Furthermore, recent published reports have shown that the rate of stent thrombosis in "real-world" DES-treated patients is substantially higher than the rates reported in clinical trials and has dire consequences, including high rates of MI and mortality.[4] The increased incidence of late-stent thrombosis prompted clinicians to prolong the use of dual antiplatelet therapy, particularly for high-risk patients.

The long-term DES safety was a main topic of debate at the recent Transcatheter Cardiovascular Therapeutics (TCT) 2006 meeting in Washington, DC. One session entirely dedicated to this topic fueled the fire of uncertainty by presenting new data from the same pivotal DES trials that challenged the results Drs. Camenzind and Nordmann presented 1 month earlier. Of note, whereas the WCC meta-analyses included data obtained from published and presented studies or in a restricted fashion from the stent manufacturers, the 2 meta-analyses, presented at TCT by Martin B. Leon, MD[5] and Gregg W. Stone, MD[6] from Columbia University Medical Center (New York, NY), consisted of "raw" data collected directly from the manufacturers.

New Data on DES Safety

Taxus Trials.

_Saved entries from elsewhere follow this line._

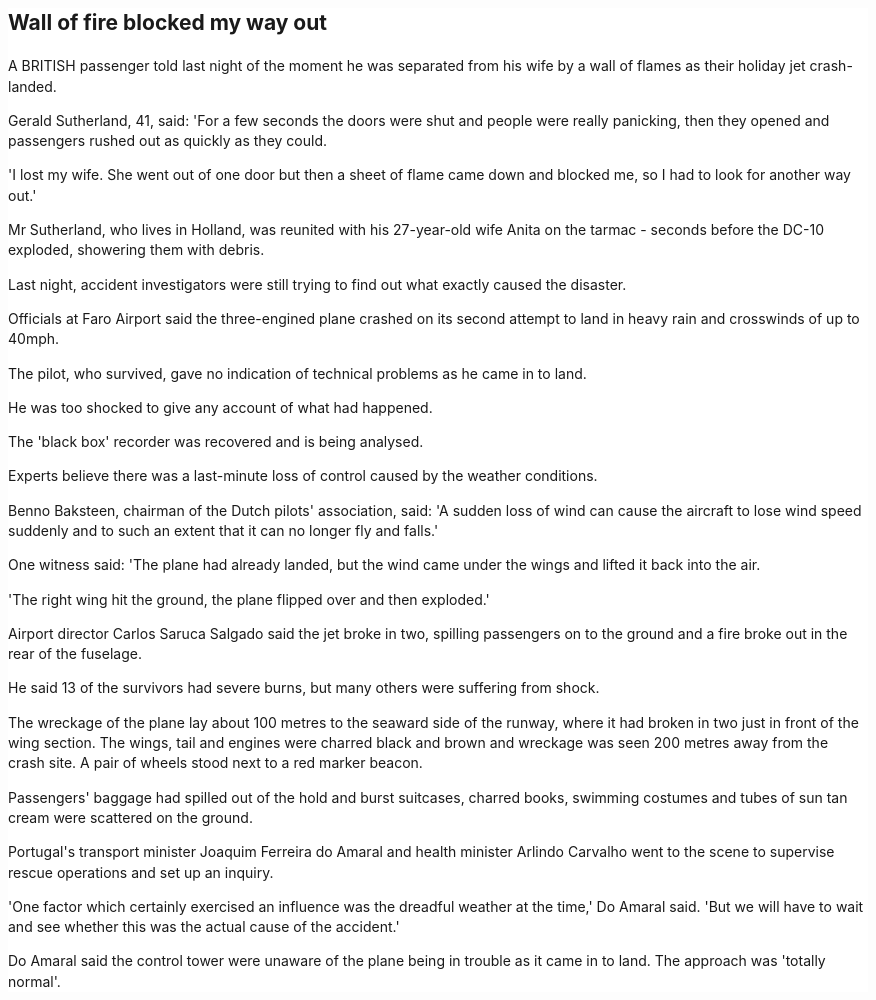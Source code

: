 ## Wall of fire blocked my way out

A BRITISH passenger told last night of the moment he was separated from his wife by a wall of flames as their holiday jet crash-landed.

Gerald Sutherland, 41, said: 'For a few seconds the doors were shut and people were really panicking, then they opened and passengers rushed out as quickly as they could.

'I lost my wife.
She went out of one door but then a sheet of flame came down and blocked me, so I had to look for another way out.'

Mr Sutherland, who lives in Holland, was reunited with his 27-year-old wife Anita on the tarmac - seconds before the DC-10 exploded, showering them with debris.

Last night, accident investigators were still trying to find out what exactly caused the disaster.

Officials at Faro Airport said the three-engined plane crashed on its second attempt to land in heavy rain and crosswinds of up to 40mph.

The pilot, who survived, gave no indication of technical problems as he came in to land.

He was too shocked to give any account of what had happened.

The 'black box' recorder was recovered and is being analysed.

Experts believe there was a last-minute loss of control caused by the weather conditions.

Benno Baksteen, chairman of the Dutch pilots' association, said: 'A sudden loss of wind can cause the aircraft to lose wind speed suddenly and to such an extent that it can no longer fly and falls.'

One witness said: 'The plane had already landed, but the wind came under the wings and lifted it back into the air.

'The right wing hit the ground, the plane flipped over and then exploded.'

Airport director Carlos Saruca Salgado said the jet broke in two, spilling passengers on to the ground and a fire broke out in the rear of the fuselage.

He said 13 of the survivors had severe burns, but many others were suffering from shock.

The wreckage of the plane lay about 100 metres to the seaward side of the runway, where it had broken in two just in front of the wing section.
The wings, tail and engines were charred black and brown and wreckage was seen 200 metres away from the crash site.
A pair of wheels stood next to a red marker beacon.

Passengers' baggage had spilled out of the hold and burst suitcases, charred books, swimming costumes and tubes of sun tan cream were scattered on the ground.

Portugal's transport minister Joaquim Ferreira do Amaral and health minister Arlindo Carvalho went to the scene to supervise rescue operations and set up an inquiry.

'One factor which certainly exercised an influence was the dreadful weather at the time,' Do Amaral said.
'But we will have to wait and see whether this was the actual cause of the accident.'

Do Amaral said the control tower were unaware of the plane being in trouble as it came in to land.
The approach was 'totally normal'.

Dr. Leon presented the results of a meta-analysis that included 3506 patients enrolled in 5 major randomized controlled trials with the Taxus stent (TAXUS I, II, IV, V, and VI).[5] At 4-year follow-up, the overall rate of stent thrombosis trended higher in the Taxus group than in the bare-metal stent group, but the difference was not significant (1.3% vs 0.9%, respectively; P = .29). However, the rate of late-stent thrombosis (occurring between 1 and 4 years) was significantly higher in patients treated with the Taxus vs bare metal stents (Figure 1).

Figure 1: Taxus meta-analysis: rate of stent thrombosis.
Figure 1. Taxus meta-analysis: rate of stent thrombosis.

Hard clinical endpoints such as death, cardiac death, MI, and Q-wave MI rates were similar in both arms of the meta-analysis (Figure 2). As expected, DES was associated with a significant reduction in the rates of target lesion and target vessel revascularization (Figure 3).

Figure 2: Taxus meta-analysis: clinical outcomes.
Figure 2. Taxus meta-analysis: clinical outcomes.
Figure 3: Taxus meta-analysis: target lesion revascularization (TLR) and target vessel revascularization (TVR) rates.
Figure 3. Taxus meta-analysis: target lesion revascularization (TLR) and target vessel revascularization (TVR) rates.

Dr. Leon concluded that overall there was "no significant increase in stent thrombosis in patients treated with the Taxus stent, but there was a small but significant increase in late-stent thrombosis (between years 1 and 4) of 0.5% (roughly 0.15% per year)."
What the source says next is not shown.